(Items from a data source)
* * *

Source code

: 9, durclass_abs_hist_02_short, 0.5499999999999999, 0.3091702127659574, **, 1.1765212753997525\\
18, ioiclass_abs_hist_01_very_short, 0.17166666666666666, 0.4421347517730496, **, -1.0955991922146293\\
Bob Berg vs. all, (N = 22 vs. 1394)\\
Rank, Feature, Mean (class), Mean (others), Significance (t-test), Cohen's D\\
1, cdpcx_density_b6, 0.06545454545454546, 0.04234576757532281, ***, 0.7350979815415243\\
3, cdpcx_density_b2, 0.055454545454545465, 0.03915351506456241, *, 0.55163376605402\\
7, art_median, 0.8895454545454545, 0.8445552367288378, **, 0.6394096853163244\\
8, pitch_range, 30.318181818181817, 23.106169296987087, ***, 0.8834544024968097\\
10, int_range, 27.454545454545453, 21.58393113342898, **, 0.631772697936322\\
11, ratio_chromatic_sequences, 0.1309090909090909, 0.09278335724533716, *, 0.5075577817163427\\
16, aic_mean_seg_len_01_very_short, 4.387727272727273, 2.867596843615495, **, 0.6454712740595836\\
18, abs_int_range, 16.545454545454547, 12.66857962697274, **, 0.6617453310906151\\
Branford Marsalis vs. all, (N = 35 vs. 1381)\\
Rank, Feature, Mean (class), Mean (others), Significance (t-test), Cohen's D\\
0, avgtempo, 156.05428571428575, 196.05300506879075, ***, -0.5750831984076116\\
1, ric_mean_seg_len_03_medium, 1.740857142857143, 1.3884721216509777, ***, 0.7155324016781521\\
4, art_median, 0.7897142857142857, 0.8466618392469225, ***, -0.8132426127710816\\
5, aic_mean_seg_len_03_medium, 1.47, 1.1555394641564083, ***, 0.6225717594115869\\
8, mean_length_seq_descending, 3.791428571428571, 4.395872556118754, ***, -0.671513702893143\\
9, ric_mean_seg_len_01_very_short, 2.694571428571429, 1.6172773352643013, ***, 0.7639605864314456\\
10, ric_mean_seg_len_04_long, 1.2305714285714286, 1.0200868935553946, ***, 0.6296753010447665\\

* * *

(WORK TASK)
Output only a verbatim copy of the lines spanning from the line that contains "1.3884721216509777, ***, 0.7155324016781521\\" to the end of the records above.

(TASK OUTPUT)
1, ric_mean_seg_len_03_medium, 1.740857142857143, 1.3884721216509777, ***, 0.7155324016781521\\
4, art_median, 0.7897142857142857, 0.8466618392469225, ***, -0.8132426127710816\\
5, aic_mean_seg_len_03_medium, 1.47, 1.1555394641564083, ***, 0.6225717594115869\\
8, mean_length_seq_descending, 3.791428571428571, 4.395872556118754, ***, -0.671513702893143\\
9, ric_mean_seg_len_01_very_short, 2.694571428571429, 1.6172773352643013, ***, 0.7639605864314456\\
10, ric_mean_seg_len_04_long, 1.2305714285714286, 1.0200868935553946, ***, 0.6296753010447665\\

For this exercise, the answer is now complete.